India’s foreign exchange reserves have dropped to its lowest level in more than two years, marking the third consecutive week of decline.

The Reserve Bank of India intervened to prevent the rupee from falling past $80 during the week when the dollar surged to over two-decade highs.

The RBI’s weekly statistical data showed the country’s foreign exchange reserves fell by $6.687 billion to $564.053 billion on August 19, marking its lowest in over two years and the third week of decline in a row, NDTV reports.

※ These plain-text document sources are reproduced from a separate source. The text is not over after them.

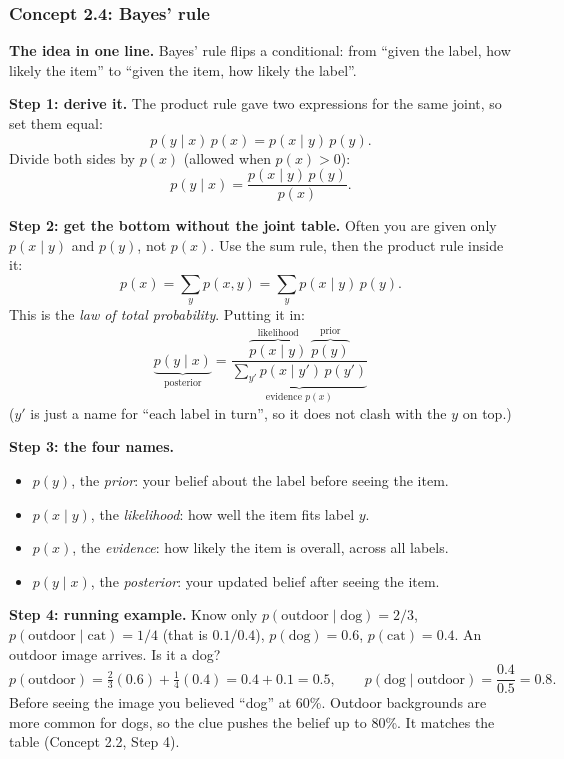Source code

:\documentclass[12pt,a4paper]{article}
\begin{document}
\subsubsection{Concept 2.4: Bayes' rule}\label{c2-4}

\textbf{The idea in one line.} Bayes' rule flips a conditional: from ``given the label, how likely the item'' to ``given the item, how likely the label''.

\textbf{Step 1: derive it.} The product rule gave two expressions for the same joint, so set them equal:
\[
p(y\mid x)\,p(x)=p(x\mid y)\,p(y).
\]
Divide both sides by $p(x)$ (allowed when $p(x)>0$):
\[
p(y\mid x)=\frac{p(x\mid y)\,p(y)}{p(x)} .
\]

\textbf{Step 2: get the bottom without the joint table.} Often you are given only $p(x\mid y)$ and $p(y)$, not $p(x)$. Use the sum rule, then the product rule inside it:
\[
p(x)=\sum_y p(x,y)=\sum_y p(x\mid y)\,p(y).
\]
This is the \emph{law of total probability}. Putting it in:
\[
\underbrace{p(y\mid x)}_{\text{posterior}}=\frac{\overbrace{p(x\mid y)}^{\text{likelihood}}\;\overbrace{p(y)}^{\text{prior}}}{\underbrace{\sum_{y'}p(x\mid y')\,p(y')}_{\text{evidence }p(x)}}
\]
($y'$ is just a name for ``each label in turn'', so it does not clash with the $y$ on top.)

\textbf{Step 3: the four names.}
\begin{itemize}[nosep]
  \item $p(y)$, the \emph{prior}: your belief about the label before seeing the item.
  \item $p(x\mid y)$, the \emph{likelihood}: how well the item fits label $y$.
  \item $p(x)$, the \emph{evidence}: how likely the item is overall, across all labels.
  \item $p(y\mid x)$, the \emph{posterior}: your updated belief after seeing the item.
\end{itemize}

\textbf{Step 4: running example.} Know only $p(\text{outdoor}\mid\text{dog})=2/3$, $p(\text{outdoor}\mid\text{cat})=1/4$ (that is $0.1/0.4$), $p(\text{dog})=0.6$, $p(\text{cat})=0.4$. An outdoor image arrives. Is it a dog?
\[
p(\text{outdoor})=\tfrac23(0.6)+\tfrac14(0.4)=0.4+0.1=0.5,\qquad
p(\text{dog}\mid\text{outdoor})=\frac{0.4}{0.5}=0.8 .
\]
Before seeing the image you believed ``dog'' at 60\%. Outdoor backgrounds are more common for dogs, so the clue pushes the belief up to 80\%. It matches the table (Concept 2.2, Step 4).
\end{document}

In the week prior, during the week ending August 12, the country’s import cover had declined by $2.238 to $570.74 billion. Barring the increase in the last week of July, which seems like a statistical blip, India’s forex war chest has declined every single week since early July. 

The slump in forex reserves by a touch over $67 billion since the Ukraine crisis and nearly $80 billion from its all-time highs last year echoes the slide in the rupee from about 74 per dollar to near 80, a level which analysts say the RBI has defended ferociously.

The fate of the Indian rupee has been driven by the rampant dollar in international markets, driven by an exodus of capital into dollar-denominated assets and at the cost of almost every other major currency in the world.

While the rupee briefly hit its all-time weak level of 80 against the dollar, the RBI has helped keep the Indian currency below that level by selling dollars in the spot and futures markets.

As a result of the central bank’s action, the central bank has drawn down the country’s import cover, the report said.

Still, India’s forex reserves are the fourth largest globally, according to RBI governor Shaktikanta Das after the latest rate-setting meeting when the central bank hiked rates for the third consecutive time.

On an absolute basis, the 2008-09 global financial crisis led to a drawdown of $70 billion in the reserves, which came down to $17 billion during the Covid-19 period and stood at $56 billion as of July 29 this year due to the Ukraine invasion-related impact.

But for now, the current crisis is far from over and may mean a further erosion in the country’s forex war chest.